Kantorowicz révèle également l’utilité d’un deuxième concept davantage mobilisé par les auteurs contemporains et lié à la notion de « corps vrai ». Sa genèse est là encore théologique puisqu’elle se lie à la théorie bicorporelle du Christ, largement développée au xiie siècle par les docteurs de l’Église. La consécration que le quatrième concile du Latran (1215) offre à cette doctrine de l’Église est aujourd’hui généralement ignorée alors qu’elle est évidente : la théorie bicorporelle se traduit par la transsubstantiation qui, lors de l’Eucharistie, distingue le corpus verum du Christ et le corpus mysticum. Sous cet angle originel, l’acception eucharistique de l’expression « corpus Christi » désigne moins l’« incarnation » du corps du Christ que l’existence d’un corps physique et d’un autre mystique auquel tous les chrétiens appartiennent. L’analogie régalienne se forge ainsi, selon Kantorowicz, depuis l’Angleterre de la seconde moitié du xve siècle : le corpus naturale regis, personnel et physique, s’oppose au corps impersonnel et perpétuel de l’État monarchique qui passe de monarque en monarque. De manière paradoxale, certains auteurs mobiliseront cette théorie afin de sacraliser les titulaires du pouvoir au lieu de dépersonnaliser la royauté[65]. Il est à cet égard tout à fait singulier que Kantorowicz s’attache à étudier la dépersonnalisation du pouvoir qui en résulte, plutôt que tout autre versant de cette théorie. Dans cette perspective, l’analyse kantorowiczienne démontre efficacement la conversion de mythes religieux en fictions juridiques dans une finalité institutionnelle et non potestative.
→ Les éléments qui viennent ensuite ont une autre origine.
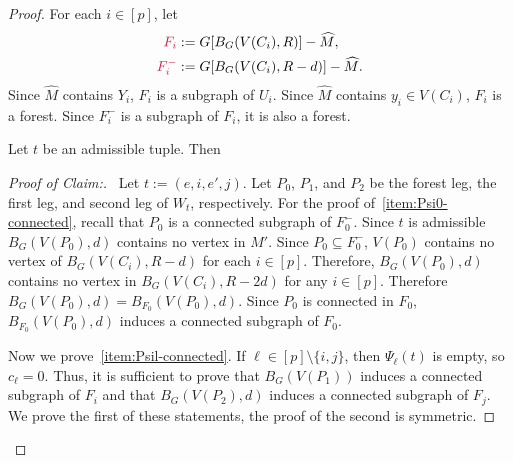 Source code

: \documentclass{patmorin}
\newcommand{\pat}[1]{\textcolor{Blue}{Pat: #1}}
\newcommand{\piotr}[1]{\textcolor{red}{Piotr: #1}}
\newenvironment{clmproof}{\begin{proof}[Proof of Claim:]\renewcommand{\qedsymbol}{\rule{1ex}{1ex}}}{\end{proof}}
\DeclarePairedDelimiter\set{\{}{\}}
\begin{document}
\begin{proof}
For each $i\in[p]$, let 
\begin{align*}
\mathdefin{F_i}&:=G[B_G(V(C_i),R)]-\widehat{M},\\
\mathdefin{F_i^-}&:=G[B_G(V(C_i),R-d)]-\widehat{M}. 
\end{align*}
Since $\widehat{M}$ contains $Y_i$, $F_i$ is a subgraph of $U_i$.  Since $\widehat{M}$ contains $y_i\in V(C_i)$, $F_i$ is a forest.  Since $F^-_i$ is a subgraph of $F_i$, it is also a forest.

\begin{clm}\label{clm:three-components}
Let $t$ be an admissible tuple. Then
\end{clm}

\begin{clmproof}\
    Let $t:=(e,i,e',j)$. 
    Let $P_0$, $P_1$, and $P_2$ be the forest leg, the first leg, and second leg of $W_t$, respectively.   For the proof of~\cref{item:Psi0-connected}, recall that $P_0$ is a connected subgraph of $F_0^-$. Since $t$ is admissible $B_G(V(P_0),d)$ contains no vertex in $M'$. Since $P_0\subseteq F_0^-$, $V(P_0)$ contains no vertex of $B_G(V(C_i),R-d)$ for each $i\in[p]$. Therefore, $B_G(V(P_0),d)$ contains no vertex in $B_G(V(C_i),R-2d)$ for any $i\in[p]$. Therefore $B_G(V(P_0),d)=B_{F_0}(V(P_0),d)$.
    Since $P_0$ is connected in $F_0$, 
    $B_{F_0}(V(P_0),d)$ induces a connected subgraph of $F_0$. 
    
    Now we prove~\cref{item:Psil-connected}. If $\ell\in [p]\setminus\{i,j\}$, then $\Psi_\ell(t)$ is empty, so $c_\ell=0$.
    Thus, it is sufficient to prove that $B_G(V(P_1))$ induces a connected subgraph of $F_i$ and that $B_G(V(P_2),d)$ induces a connected subgraph of $F_j$.  We prove the first of these statements, the proof of the second is symmetric.
    

\end{clmproof}
\end{proof}
\end{document}
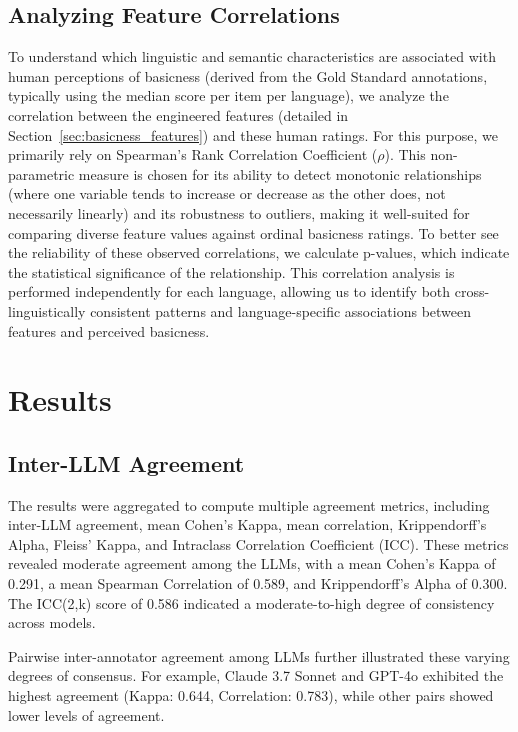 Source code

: \documentclass[preprint,12pt,authoryear]{elsarticle}
\begin{document}
\subsection{Analyzing Feature Correlations}

To understand which linguistic and semantic characteristics are associated with human perceptions of basicness (derived from the Gold Standard annotations, typically using the median score per item per language), we analyze the correlation between the engineered features (detailed in Section~\ref{sec:basicness_features}) and these human ratings. For this purpose, we primarily rely on Spearman's Rank Correlation Coefficient ($\rho$). This non-parametric measure is chosen for its ability to detect monotonic relationships (where one variable tends to increase or decrease as the other does, not necessarily linearly) and its robustness to outliers, making it well-suited for comparing diverse feature values against ordinal basicness ratings. To better see the reliability of these observed correlations, we calculate p-values, which indicate the statistical significance of the relationship. This correlation analysis is performed independently for each language, allowing us to identify both cross-linguistically consistent patterns and language-specific associations between features and perceived basicness.

\section{Results}

\subsection{Inter-LLM Agreement}

The results were aggregated to compute multiple agreement metrics, including inter-LLM agreement, mean Cohen's Kappa, mean correlation, Krippendorff's Alpha, Fleiss' Kappa, and Intraclass Correlation Coefficient (ICC). These metrics revealed moderate agreement among the LLMs, with a mean Cohen's Kappa of 0.291, a mean Spearman Correlation of 0.589, and Krippendorff's Alpha of 0.300. The ICC(2,k) score of 0.586 indicated a moderate-to-high degree of consistency across models.

Pairwise inter-annotator agreement among LLMs further illustrated these varying degrees of consensus. For example, Claude 3.7 Sonnet and GPT-4o exhibited the highest agreement (Kappa: 0.644, Correlation: 0.783), while other pairs showed lower levels of agreement.
\end{document}
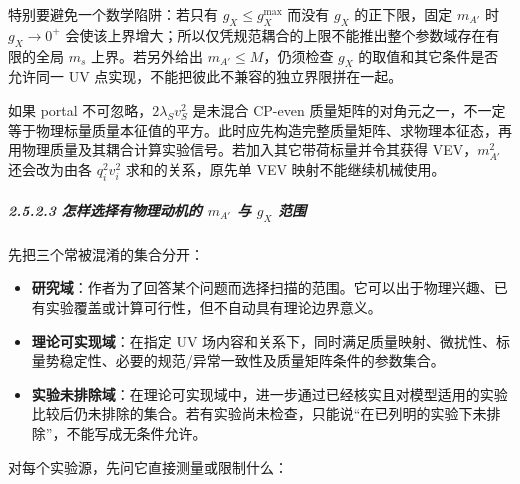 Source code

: \documentclass[
]{article}
\providecommand{\tightlist}{%
  \setlength{\itemsep}{0pt}\setlength{\parskip}{0pt}}
\begin{document}
特别要避免一个数学陷阱：若只有 \(g_X\leq g_X^{\max}\) 而没有 \(g_X\)
的正下限，固定 \(m_{A'}\) 时 \(g_X\to0^+\)
会使该上界增大；所以仅凭规范耦合的上限不能推出整个参数域存在有限的全局
\(m_s\) 上界。若另外给出 \(m_{A'}\leq M\)，仍须检查 \(g_X\)
的取值和其它条件是否允许同一 UV
点实现，不能把彼此不兼容的独立界限拼在一起。

如果 portal 不可忽略，\(2\lambda_Sv_S^2\) 是未混合 CP-even
质量矩阵的对角元之一，不一定等于物理标量质量本征值的平方。此时应先构造完整质量矩阵、求物理本征态，再用物理质量及其耦合计算实验信号。若加入其它带荷标量并令其获得
VEV，\(m_{A'}^2\) 还会改为由各 \(q_i^2v_i^2\) 求和的关系，原先单 VEV
映射不能继续机械使用。

\subparagraph{\texorpdfstring{2.5.2.3 怎样选择有物理动机的 \(m_{A'}\) 与
\(g_X\)
范围}{2.5.2.3 怎样选择有物理动机的 m\_\{A\textquotesingle\} 与 g\_X 范围}}\label{ux600eux6837ux9009ux62e9ux6709ux7269ux7406ux52a8ux673aux7684-m_a-ux4e0e-g_x-ux8303ux56f4}

先把三个常被混淆的集合分开：

\begin{itemize}
\tightlist
\item
  \textbf{研究域}：作者为了回答某个问题而选择扫描的范围。它可以出于物理兴趣、已有实验覆盖或计算可行性，但不自动具有理论边界意义。
\item
  \textbf{理论可实现域}：在指定 UV
  场内容和关系下，同时满足质量映射、微扰性、标量势稳定性、必要的规范/异常一致性及质量矩阵条件的参数集合。
\item
  \textbf{实验未排除域}：在理论可实现域中，进一步通过已经核实且对模型适用的实验比较后仍未排除的集合。若有实验尚未检查，只能说``在已列明的实验下未排除''，不能写成无条件允许。
\end{itemize}

对每个实验源，先问它直接测量或限制什么：
\end{document}
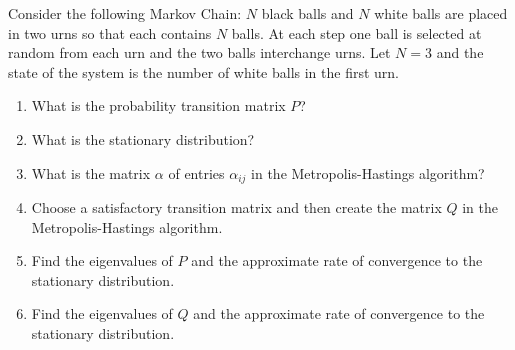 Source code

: \documentclass[12pt]{article}
\begin{document}
\begin{exercise}
    Consider the following Markov Chain:  \( N \) black balls and \( N \)
    white balls are placed in two urns so that each contains \( N \)
    balls.  At each step one ball is selected at random from each urn
    and the two balls interchange urns.  Let \( N = 3 \) and the state
    of the system is the number of white balls in the first urn.
    \begin{enumerate}[label=(\alph*)]
    \item
        What is the probability transition matrix \( P \)?
    \item
        What is the stationary distribution?
    \item
        What is the matrix \( \alpha \) of entries \( \alpha_{ij} \) in
        the Metropolis-Hastings algorithm?
    \item
        Choose a satisfactory transition matrix and then create the
        matrix \( Q \) in the Metropolis-Hastings algorithm.
    \item
        Find the eigenvalues of \( P \) and the approximate rate of
        convergence to the stationary distribution.
    \item
        Find the eigenvalues of \( Q \) and the approximate rate of
        convergence to the stationary distribution.
\end{enumerate}
\end{exercise}
\end{document}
De fait, selon Kantorowicz, la maîtrise par l’Église médiévale de son existence temporelle et l’organisation réelle de ses institutions va en quelque sorte fonder la modernité de l’État monarchique. Les efforts de l’Église ne se concentrent donc pas sur le corpus verum et sa sacralité, mais sur le corpus mysticum, c’est-à-dire ses institutions. Une autre façon d’exprimer ce basculement peut être recherchée, dans des termes contemporains, dans la primauté de l’incorporation sur l’incarnation, basculement susceptible de caractériser le passage du pouvoir médiéval au pouvoir moderne selon certains auteurs[66].

On comprend donc que l’appréhension doctrinale de la théorie des deux corps, et l’invocation de ses origines ecclésiastiques, peut donner naissance à deux trames historiographiques et, en miroir, deux doctrines politico-juridiques. L’une serait potestative et destinée à exalter un pouvoir incarné, à l’aide des nouvelles ressources théoriques offertes par un corps mystique qui serait soumis à sa direction. L’autre serait institutionnelle et dirigée, si ce n’est contre, du moins autour et en limite des titulaires du pouvoir, afin que les corps physiques demeurent soumis au corps mystique.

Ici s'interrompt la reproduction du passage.